Thursday, November 13, 2014

The L'Aquila earthquake case: a brief note

The L'Aquila trial has had a positive outcome for the six scientists involved.
Their acquittal is complete: the crime does not subsist (paragraph 1, Art. 530 of the Italian Criminal Code). So, the scientists have not committed crimes.

The IAPG has followed the L'Aquila earthquake-case from the beginning, because of its important  geoethical implications.

The IAPG session on Geoethics at the EGU 2013 

In 2013, the IAPG organized a session on Geoethics (NH9.8 - Geoethics: Ethical Challenges In Communication, Geoeducation And Management of Natural Hazards:; convenership: Silvia Peppoloni, Susan Kieffer, Janusz Wasowski, Elizabeth Silva and Meng Wang) at the EGU General Assembly in Vienna, focused on this unfortunate case. 

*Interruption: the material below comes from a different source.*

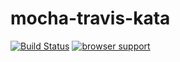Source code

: mocha-travis-kata
=================
[![Build Status](https://travis-ci.org/godcore/mocha-travis-kata.png?branch=master)](https://travis-ci.org/godcore/mocha-travis-kata)
[![browser support](https://ci.testling.com/godcore/mocha-travis-kata.png)](https://ci.testling.com/godcore/mocha-travis-kata.png)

The session was attended by prominent scientists, including Massimo Cocco, Tomas Jordan and Max Wyss.

Massimo Cocco 
(INGV - Istituto Nazionale di Geofisica e Vulcanologia)
Thomas Jordan 
(Southern California Earthquake Center at The University of Southern California) 
Max Wyss 
(Past Director of the World Agency of Planetary Monitoring & Earthquake Risk Reduction)

The IAPG, in collaboration with the AGI and the YES Network, organized a webinar of that session ( in order to allow geoscientists from all over the world to follow oral presentations and slides.

We take this opportunity to inform you that an important book will be published by November 2014: “Wyss M. & Peppoloni S. (Eds). Geoethics: Ethical Challenges and Case Studies in Earth Sciences. 2014, 450 p. Elsevier” (, in which space is given to the L'Aquila earthquake-case.

A second book on Geoethics will be published in 2015. It will contain a detailed article on the L'Aquila trial.

It is desiderable that this case can be transformed into an important moment to reflect upon the social role of geoscientists, in order to improve their relationships with the population, politicians and mass-media.

An in-depth analysis of the L'Aquila earthquake case may contribute to increase the trust of citizens towards the geoscientists and to develop more effective strategies in the defense against natural hazards.